Fred Costello, a Republican candidate for Congress in Florida’s 6th District, is calling on Congress to take action toward resolving Puerto Rico’s political status.
Costello’s remarks are consistent with the political state of play in Florida, in which numerous candidates – including Sen. Nelson (D-FL) and his opponent Gov. Rick Scott (R-FL) – have announced support for Puerto Rico statehood.
While Puerto Rico has held five plebiscites on political status, funding is still in place for the first federally-sponsored status referendum. $2.5 million in federal funds were allocated in 2014, and Governor Rossello intended to hold the vote in 2017.
The Department of Justice did not end up approving the ballot options. They expressed concern about two points:
- They wanted the current territorial status to be included as an option on the ballot. The government of Puerto Rico did not want to include this possibility, because 54% of voters rejected it in 2012.
- They wanted it to be clear that a vote for the Free Associated State option would be a vote for independence, not for “enhanced commonwealth.”
While the requested changes were made quickly, the DOJ did not certify the ballot before the scheduled date, and the federal funds (and implied sponsorship) are still available.
Costello is calling for a “binding plebiscite.” A plebiscite is usually nonbinding: it is a way of asking voters’ opinions about a law, not a way of voting for a law. Costello’s proposal would commit Congress to take action after the vote.
Costello is calling for a vote in Puerto Rico, not for Congress to admit Puerto Rico as a state. Nonetheless, his intention is to provide equal rights for Puerto Rico.
“This is a matter of fundamental fairness as we approach the 242nd anniversary of America’s Declaration of Independence from colonial rule,” Costello stated. “The residents of Puerto Rico deserve the same full rights of American citizenship enjoyed by more than 326 million fellow Americans living in our ﬁfty states.”
Of the three constitutionally viable options for Puerto Rico’s political status — statehood, independence, or the current territorial status — only statehood would have the effect of providing “the same full rights of citizenship” as described in Costello’s press release.
“After more than a century as a territory of the United States and more than 500 years under colonial rule, it’s time for Congress to stop treating our Puerto Rican neighbors like second class citizens,” the press release concludes. “Let Puerto Rico vote on statehood.”
A vote on statehood might be an up or down vote, like those taken by the territories of Hawaii and Alaska, or it might be a vote among the three possible options, like the 2017 vote.
This article makes no sense to me.

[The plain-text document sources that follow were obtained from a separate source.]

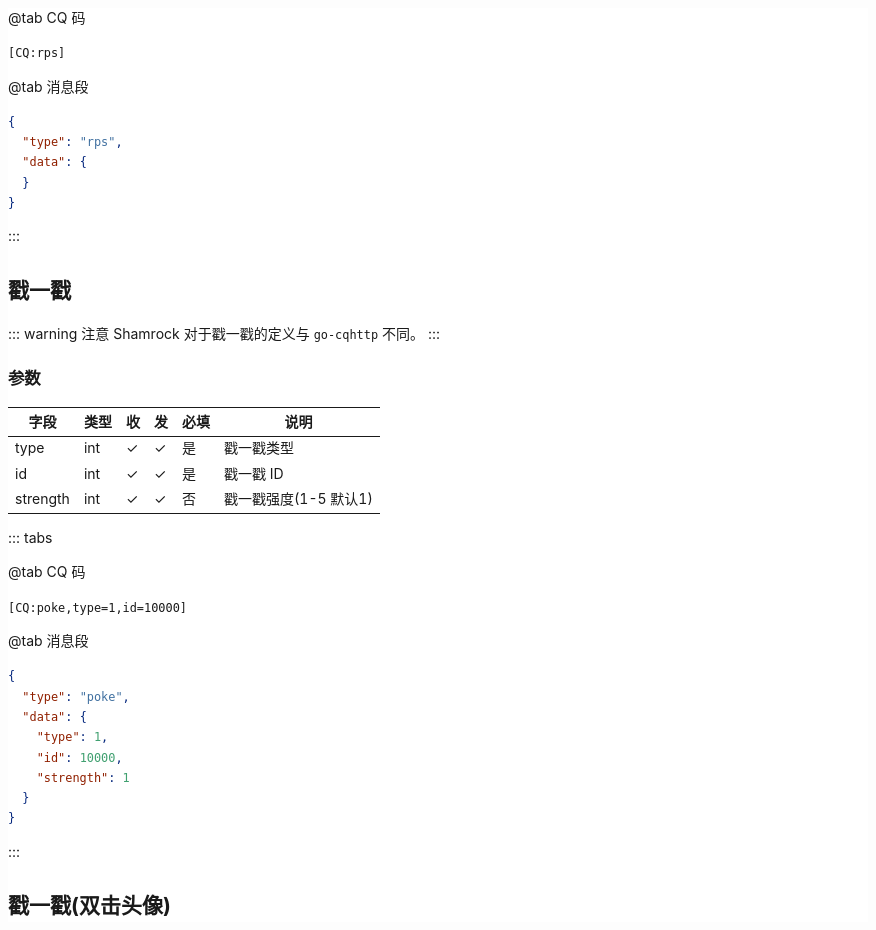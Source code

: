 @tab CQ 码

```
[CQ:rps]
```

@tab 消息段

```json
{
  "type": "rps",
  "data": {
  }
}
```

:::

## 戳一戳

::: warning 注意
Shamrock 对于戳一戳的定义与 `go-cqhttp` 不同。
:::

### 参数

| 字段     | 类型 | 收  | 发  | 必填 | 说明                  |
| -------- | ---- | --- | --- | ---- | --------------------- |
| type     | int  | ✓   | ✓   | 是   | 戳一戳类型            |
| id       | int  | ✓   | ✓   | 是   | 戳一戳 ID             |
| strength | int  | ✓   | ✓   | 否   | 戳一戳强度(1-5 默认1) |

::: tabs

@tab CQ 码

```
[CQ:poke,type=1,id=10000]
```

@tab 消息段

```json
{
  "type": "poke",
  "data": {
    "type": 1,
    "id": 10000,
    "strength": 1
  }
}
```

:::

## 戳一戳(双击头像)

There was a plebiscite a year ago at this time. 97.1% of the voters chose statehood. In how many plebiscites do PR’s have to vote before it can become a state?
I do not believe things have changed much since 1898. At that time, many members of Congress said that our new insular territories should never become states.
Jeff Sessions refusal to certify the last ballot just shows what the Republicans think. When you finally to gain statehood, please keep that in mind.
Jeff Sessions did not refuse to certify the vote. The letter refusing to certify was signed by Ron Rosenstein, who is still the Deputy Attorney General. He is not a Republican policy maker. The Rosenstein letter abdicating his sworn duty to uphold the law by certifying legally valid ballot options is deeply flawed in its legal and constitutional content ad logically absurd. It represents an obvious and arrogant decision to evade the responsibility Congress assigned to the Department of Justice to certify the ballot options if not inconsistent with the U.S. Constitution and federal law. It did not authorize the Office of Attorney General to certify or not to certify based on its opinion about how the ballot options could be better phrased. His letter was replete with factual and legal errors. What he got right appeared to be by accident and not intentionally. In the case of his sloppy and legally wrong letter failing to carry out his oath of office by complying with his duty under a clear federal law, it is not known if he had a conflict of interest. What is clear is that he did know know or care what was right or wrong, he just signed a letter that meant whatever happened in Puerto Rico’s self-determination process would have no recognized legal meaning to the federal government as provided under federal law applicable to Puerto Rico, a law he was sworn to uphold.